Is hydraulic fracturing — used for more than 60 years to produce oil and natural gas — safe?
The "safe fracking" question has been asked and answered many times over by government regulators, scientists and other technical experts, and they have concluded that hydraulic fracturing is a fundamentally safe technology. Interior secretaries and EPA heads have repeatedly said that fracking can be done, and is being done, so that it doesn't present environmental or public health problems.
That's been the case for decades, Interior Secretary Sally Jewell, a former petroleum engineer and a former president of REI, the outdoor equipment retailer, said in May. Jewell's predecessor, Ken Salazar, testified to Congress that hydraulic fracturing "has been done safely hundreds of thousands of times" and warned lawmakers against anti-fracking "hysteria."
As far back as 1995, the Environmental Protection Agency studied whether hydraulic fracturing contaminated drinking water. The EPA studied a site in Alabama at the request of environmentalists and found "no evidence" of "any contamination or endangerment of underground sources of drinking water." In 2004, the agency conducted a broader study and also found fracking "poses little or no threat" to water supplies.
In 2009, another study from the U.S. Department of Energy and the Ground Water Protection Council — an interstate body of environmental regulators — concluded that fracking is a "safe and effective" technology for producing energy from deep geological formations like California's Monterey Shale.
More recently, Stanford University geophysicist Mark Zoback, who's also served as an advisor to the Obama administration, confirmed that fluids used in hydraulic fracturing "have not contaminated any water supply," and with more than a mile of rock separating deep shale formations and shallow drinking water aquifers, "it is very unlikely they could." In California, it is worth noting, more than 80% of hydraulic fracturing occurs in parts of Kern County where there is no potable groundwater.

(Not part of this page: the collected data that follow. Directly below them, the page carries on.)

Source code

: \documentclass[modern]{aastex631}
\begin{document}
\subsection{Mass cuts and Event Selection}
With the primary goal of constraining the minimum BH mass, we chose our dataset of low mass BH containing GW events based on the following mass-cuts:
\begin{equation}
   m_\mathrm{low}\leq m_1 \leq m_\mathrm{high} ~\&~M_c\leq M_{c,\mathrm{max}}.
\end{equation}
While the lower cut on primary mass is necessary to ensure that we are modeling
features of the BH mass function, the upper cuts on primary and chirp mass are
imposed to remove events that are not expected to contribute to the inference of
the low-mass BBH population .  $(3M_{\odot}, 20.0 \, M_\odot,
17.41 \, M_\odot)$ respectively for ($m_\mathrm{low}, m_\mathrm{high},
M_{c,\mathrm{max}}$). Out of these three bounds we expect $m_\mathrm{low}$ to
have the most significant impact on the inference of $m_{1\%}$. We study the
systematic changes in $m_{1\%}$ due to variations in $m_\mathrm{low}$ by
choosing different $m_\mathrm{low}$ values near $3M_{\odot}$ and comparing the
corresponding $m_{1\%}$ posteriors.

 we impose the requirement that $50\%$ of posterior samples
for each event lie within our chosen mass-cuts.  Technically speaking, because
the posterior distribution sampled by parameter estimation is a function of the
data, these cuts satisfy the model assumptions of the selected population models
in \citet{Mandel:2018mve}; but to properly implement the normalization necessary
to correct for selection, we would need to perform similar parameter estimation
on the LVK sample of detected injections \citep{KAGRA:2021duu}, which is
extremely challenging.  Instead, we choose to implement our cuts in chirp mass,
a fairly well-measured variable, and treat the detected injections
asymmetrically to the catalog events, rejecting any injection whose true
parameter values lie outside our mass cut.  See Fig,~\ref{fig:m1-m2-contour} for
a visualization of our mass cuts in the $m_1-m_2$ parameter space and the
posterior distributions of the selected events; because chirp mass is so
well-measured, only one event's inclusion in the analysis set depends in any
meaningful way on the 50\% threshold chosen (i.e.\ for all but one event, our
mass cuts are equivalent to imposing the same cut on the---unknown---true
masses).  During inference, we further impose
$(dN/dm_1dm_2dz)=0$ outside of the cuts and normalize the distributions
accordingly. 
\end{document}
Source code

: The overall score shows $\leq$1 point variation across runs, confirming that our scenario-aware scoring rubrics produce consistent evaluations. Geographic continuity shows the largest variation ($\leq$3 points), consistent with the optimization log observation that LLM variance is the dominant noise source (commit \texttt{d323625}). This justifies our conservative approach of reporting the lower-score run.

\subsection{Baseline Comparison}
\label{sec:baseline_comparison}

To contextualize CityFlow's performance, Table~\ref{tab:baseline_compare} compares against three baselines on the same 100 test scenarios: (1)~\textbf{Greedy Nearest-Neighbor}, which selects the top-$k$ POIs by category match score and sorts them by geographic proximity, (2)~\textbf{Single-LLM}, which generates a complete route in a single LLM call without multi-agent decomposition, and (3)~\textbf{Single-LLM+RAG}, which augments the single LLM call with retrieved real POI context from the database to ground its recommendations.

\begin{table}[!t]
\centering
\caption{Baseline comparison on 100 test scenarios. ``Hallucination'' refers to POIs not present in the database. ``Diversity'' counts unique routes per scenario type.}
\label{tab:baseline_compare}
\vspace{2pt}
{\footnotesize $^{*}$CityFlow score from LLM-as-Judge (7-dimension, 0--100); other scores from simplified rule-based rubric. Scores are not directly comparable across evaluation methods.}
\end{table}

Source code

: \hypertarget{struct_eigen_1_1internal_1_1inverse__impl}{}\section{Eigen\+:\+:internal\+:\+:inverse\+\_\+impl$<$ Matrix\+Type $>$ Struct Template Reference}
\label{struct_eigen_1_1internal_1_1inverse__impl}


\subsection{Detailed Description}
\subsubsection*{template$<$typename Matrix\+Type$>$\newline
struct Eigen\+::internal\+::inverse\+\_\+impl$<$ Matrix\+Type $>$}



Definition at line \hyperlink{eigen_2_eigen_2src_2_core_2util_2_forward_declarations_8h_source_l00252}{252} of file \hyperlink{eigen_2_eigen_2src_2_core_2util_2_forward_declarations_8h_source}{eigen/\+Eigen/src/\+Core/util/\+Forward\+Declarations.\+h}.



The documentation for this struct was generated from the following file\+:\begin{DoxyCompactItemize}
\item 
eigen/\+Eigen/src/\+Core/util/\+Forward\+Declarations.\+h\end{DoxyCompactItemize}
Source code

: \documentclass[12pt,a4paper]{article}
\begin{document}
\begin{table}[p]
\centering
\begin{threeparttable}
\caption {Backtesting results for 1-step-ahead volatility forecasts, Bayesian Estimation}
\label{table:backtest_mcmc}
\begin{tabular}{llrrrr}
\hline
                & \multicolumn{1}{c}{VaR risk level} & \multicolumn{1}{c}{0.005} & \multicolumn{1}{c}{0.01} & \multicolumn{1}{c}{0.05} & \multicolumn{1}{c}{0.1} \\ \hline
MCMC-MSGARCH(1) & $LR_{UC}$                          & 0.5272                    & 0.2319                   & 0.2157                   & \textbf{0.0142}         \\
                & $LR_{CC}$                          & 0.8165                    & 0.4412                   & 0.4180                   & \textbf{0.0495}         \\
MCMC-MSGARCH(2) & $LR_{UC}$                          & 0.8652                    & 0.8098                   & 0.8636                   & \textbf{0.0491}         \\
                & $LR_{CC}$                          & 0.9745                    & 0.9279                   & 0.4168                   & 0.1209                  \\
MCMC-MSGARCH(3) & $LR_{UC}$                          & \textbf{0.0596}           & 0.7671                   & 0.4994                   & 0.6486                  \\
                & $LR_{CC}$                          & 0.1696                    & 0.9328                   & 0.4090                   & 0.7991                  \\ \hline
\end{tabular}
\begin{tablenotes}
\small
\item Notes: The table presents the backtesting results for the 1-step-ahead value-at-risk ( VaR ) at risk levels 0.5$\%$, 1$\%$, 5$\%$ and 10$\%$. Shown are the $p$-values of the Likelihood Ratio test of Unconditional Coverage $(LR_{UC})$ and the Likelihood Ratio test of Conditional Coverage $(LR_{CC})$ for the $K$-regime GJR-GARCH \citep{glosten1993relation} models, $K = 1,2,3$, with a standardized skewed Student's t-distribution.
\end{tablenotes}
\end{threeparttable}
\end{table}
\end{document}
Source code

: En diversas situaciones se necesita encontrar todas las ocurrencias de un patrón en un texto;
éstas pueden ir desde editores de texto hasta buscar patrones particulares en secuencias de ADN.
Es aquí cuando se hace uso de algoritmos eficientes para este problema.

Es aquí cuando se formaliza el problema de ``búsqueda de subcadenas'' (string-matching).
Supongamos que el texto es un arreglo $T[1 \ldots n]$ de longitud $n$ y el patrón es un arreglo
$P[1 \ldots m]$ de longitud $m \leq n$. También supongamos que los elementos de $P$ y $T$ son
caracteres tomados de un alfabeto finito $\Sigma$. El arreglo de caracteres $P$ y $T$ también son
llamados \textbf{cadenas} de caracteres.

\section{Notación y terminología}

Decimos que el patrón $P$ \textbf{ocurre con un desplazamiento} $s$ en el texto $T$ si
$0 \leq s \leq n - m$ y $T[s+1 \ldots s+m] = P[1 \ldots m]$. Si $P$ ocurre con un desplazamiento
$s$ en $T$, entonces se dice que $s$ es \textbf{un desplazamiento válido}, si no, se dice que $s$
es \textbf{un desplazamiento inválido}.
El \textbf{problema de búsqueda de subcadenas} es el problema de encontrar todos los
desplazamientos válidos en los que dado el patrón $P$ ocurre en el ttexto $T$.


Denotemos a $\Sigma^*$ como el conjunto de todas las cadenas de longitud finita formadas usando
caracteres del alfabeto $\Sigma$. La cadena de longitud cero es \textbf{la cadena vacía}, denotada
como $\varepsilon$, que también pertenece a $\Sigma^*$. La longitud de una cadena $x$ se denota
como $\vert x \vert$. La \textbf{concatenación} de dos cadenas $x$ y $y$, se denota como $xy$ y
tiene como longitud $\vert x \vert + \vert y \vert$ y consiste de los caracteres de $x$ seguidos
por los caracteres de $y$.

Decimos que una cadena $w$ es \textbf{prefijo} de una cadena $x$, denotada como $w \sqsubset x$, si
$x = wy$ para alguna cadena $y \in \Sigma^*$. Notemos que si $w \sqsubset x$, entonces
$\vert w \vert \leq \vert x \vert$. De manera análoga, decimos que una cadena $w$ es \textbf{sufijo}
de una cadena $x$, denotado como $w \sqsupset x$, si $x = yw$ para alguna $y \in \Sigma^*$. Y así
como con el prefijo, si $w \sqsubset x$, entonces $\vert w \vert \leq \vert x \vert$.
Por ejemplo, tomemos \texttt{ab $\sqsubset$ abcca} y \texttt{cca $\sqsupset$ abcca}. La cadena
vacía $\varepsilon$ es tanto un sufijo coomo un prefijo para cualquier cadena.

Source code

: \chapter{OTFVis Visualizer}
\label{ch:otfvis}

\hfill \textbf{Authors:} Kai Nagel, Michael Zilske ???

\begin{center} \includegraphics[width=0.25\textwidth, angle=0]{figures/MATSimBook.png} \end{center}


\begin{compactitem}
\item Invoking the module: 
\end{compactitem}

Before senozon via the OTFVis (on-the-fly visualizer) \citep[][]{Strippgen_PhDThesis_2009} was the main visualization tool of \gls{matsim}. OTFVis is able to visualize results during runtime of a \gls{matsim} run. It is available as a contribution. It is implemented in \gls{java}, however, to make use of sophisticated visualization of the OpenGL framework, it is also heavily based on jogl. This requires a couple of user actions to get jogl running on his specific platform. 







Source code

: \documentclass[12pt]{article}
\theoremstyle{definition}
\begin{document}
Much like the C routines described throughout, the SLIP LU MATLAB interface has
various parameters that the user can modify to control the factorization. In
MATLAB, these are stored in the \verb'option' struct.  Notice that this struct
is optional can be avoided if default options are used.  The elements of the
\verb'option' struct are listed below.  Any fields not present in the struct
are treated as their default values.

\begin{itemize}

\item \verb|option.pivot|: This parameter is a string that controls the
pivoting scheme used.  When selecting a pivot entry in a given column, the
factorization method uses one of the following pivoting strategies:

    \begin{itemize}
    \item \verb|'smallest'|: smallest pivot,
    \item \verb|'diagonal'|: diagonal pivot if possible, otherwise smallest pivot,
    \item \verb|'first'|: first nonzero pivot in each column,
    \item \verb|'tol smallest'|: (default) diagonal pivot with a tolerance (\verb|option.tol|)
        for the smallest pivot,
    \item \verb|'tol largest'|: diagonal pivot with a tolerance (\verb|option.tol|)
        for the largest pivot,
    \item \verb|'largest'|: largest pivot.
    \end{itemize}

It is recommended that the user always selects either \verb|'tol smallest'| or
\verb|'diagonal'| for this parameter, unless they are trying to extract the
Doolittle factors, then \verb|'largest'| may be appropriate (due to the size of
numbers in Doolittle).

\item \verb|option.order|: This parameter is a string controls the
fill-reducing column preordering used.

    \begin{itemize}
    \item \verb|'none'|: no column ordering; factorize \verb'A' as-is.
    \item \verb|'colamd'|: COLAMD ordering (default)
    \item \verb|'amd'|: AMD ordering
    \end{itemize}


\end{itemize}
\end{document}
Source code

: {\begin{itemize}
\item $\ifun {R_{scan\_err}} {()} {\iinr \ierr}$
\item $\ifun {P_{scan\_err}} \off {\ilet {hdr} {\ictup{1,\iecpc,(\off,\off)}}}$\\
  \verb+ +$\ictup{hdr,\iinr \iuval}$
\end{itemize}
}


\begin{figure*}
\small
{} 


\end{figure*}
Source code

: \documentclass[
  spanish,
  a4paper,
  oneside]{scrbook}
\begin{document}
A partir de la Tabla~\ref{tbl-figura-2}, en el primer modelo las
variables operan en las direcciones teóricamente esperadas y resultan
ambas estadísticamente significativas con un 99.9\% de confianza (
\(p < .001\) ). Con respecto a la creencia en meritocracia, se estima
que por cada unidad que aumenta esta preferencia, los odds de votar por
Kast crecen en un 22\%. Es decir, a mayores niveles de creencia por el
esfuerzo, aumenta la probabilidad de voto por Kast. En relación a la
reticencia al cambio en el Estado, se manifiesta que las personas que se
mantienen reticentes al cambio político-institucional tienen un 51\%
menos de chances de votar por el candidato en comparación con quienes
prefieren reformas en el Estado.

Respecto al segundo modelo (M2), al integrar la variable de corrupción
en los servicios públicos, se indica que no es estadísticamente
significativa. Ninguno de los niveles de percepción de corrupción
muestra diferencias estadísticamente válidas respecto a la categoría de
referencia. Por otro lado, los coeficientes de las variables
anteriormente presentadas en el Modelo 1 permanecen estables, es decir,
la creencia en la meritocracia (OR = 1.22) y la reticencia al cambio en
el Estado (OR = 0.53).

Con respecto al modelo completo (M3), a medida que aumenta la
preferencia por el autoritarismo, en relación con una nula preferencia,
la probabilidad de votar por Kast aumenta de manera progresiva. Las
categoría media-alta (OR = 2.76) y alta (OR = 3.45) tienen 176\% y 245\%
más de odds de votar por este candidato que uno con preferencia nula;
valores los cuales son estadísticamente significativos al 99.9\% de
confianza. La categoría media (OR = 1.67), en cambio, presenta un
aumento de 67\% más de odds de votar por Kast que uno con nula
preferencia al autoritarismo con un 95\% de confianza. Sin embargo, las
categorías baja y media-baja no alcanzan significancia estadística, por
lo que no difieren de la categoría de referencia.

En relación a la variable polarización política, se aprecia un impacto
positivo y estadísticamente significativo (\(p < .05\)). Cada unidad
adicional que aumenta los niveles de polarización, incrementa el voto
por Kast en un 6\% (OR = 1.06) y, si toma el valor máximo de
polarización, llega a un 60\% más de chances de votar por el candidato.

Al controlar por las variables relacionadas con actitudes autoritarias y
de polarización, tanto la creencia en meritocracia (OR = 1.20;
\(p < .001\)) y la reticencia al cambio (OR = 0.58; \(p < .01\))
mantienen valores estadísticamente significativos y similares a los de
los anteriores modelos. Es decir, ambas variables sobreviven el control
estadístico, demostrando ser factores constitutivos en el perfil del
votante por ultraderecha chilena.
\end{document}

Anti-fracking forces respond to such good news by finding new ways to scare the public. That's why you hear more and more allegations about air quality, water use and earthquakes. On air quality, they are ignoring that California's oil and gas industry already operates under some of the world's tightest emissions controls, and such controls have worked well in states where fracking and drilling are more widespread than in California.
For example, in Colorado, regulators have reported "decreases in the levels of many organic pollutants associated with oil and gas operations" during a dramatic rise in energy production. And in Texas in recent years, regulators responded to air quality fears in the Dallas-Fort Worth area with round-the-clock monitoring, and found "no levels of concern for any chemicals" and "no immediate health concerns from air quality."
Next, activists exaggerate problems associated with water usage and wastewater disposal associated with hydraulic fracturing. In states where hydraulic fracturing is used much more frequently, and where many times as much water is used as in California, the process accounts for less than 1% of total water demand, according to the Department of Energy and the Groundwater Protection Council. In addition, wastewater can be treated and reused, minimizing both issues.
In California, we use much less water than other states because of our geology. For perspective, the amount of water used in all of the hydraulic fracturing jobs in California last year was about the same amount of water that the state's golf courses consumed in half a day.
As for earthquakes, a yearlong study released in 2012, the first of its kind in the state, at the Inglewood Oil Field in the Baldwin Hills area found "no detectable effects on vibration" — and no water or air quality problems either — from hydraulic fracturing. Perhaps that's because, as Zoback has explained, the amount of seismic energy released during hydraulic fracturing is about the same as "as a gallon of milk falling off a kitchen counter." In fact, the National Research Council concluded last year that hydraulic fracturing does not pose a high risk of inducing earthquakes. The separate process of injecting oil and gas wastewater into deep disposal wells, while it does carry some risk, has never triggered an earthquake in California.
Despite the sound bipartisan defeat of legislation that would impose a moratorium on hydraulic fracturing, some activist groups are still pressing lawmakers to ban the technology. There is no reason to impose a moratorium or ban on a technology that is fundamentally safe, will lead to more jobs and economic growth and will reduce our dependence on foreign oil.
Regulators should continue to review the rules that apply to hydraulic fracturing, and find ways to improve them to ensure that the public has the information it needs about the process. The facts clearly show that this technology can be used safely while regulatory updates are made.
Rock Zierman is chief executive of the California Independent Petroleum Assn.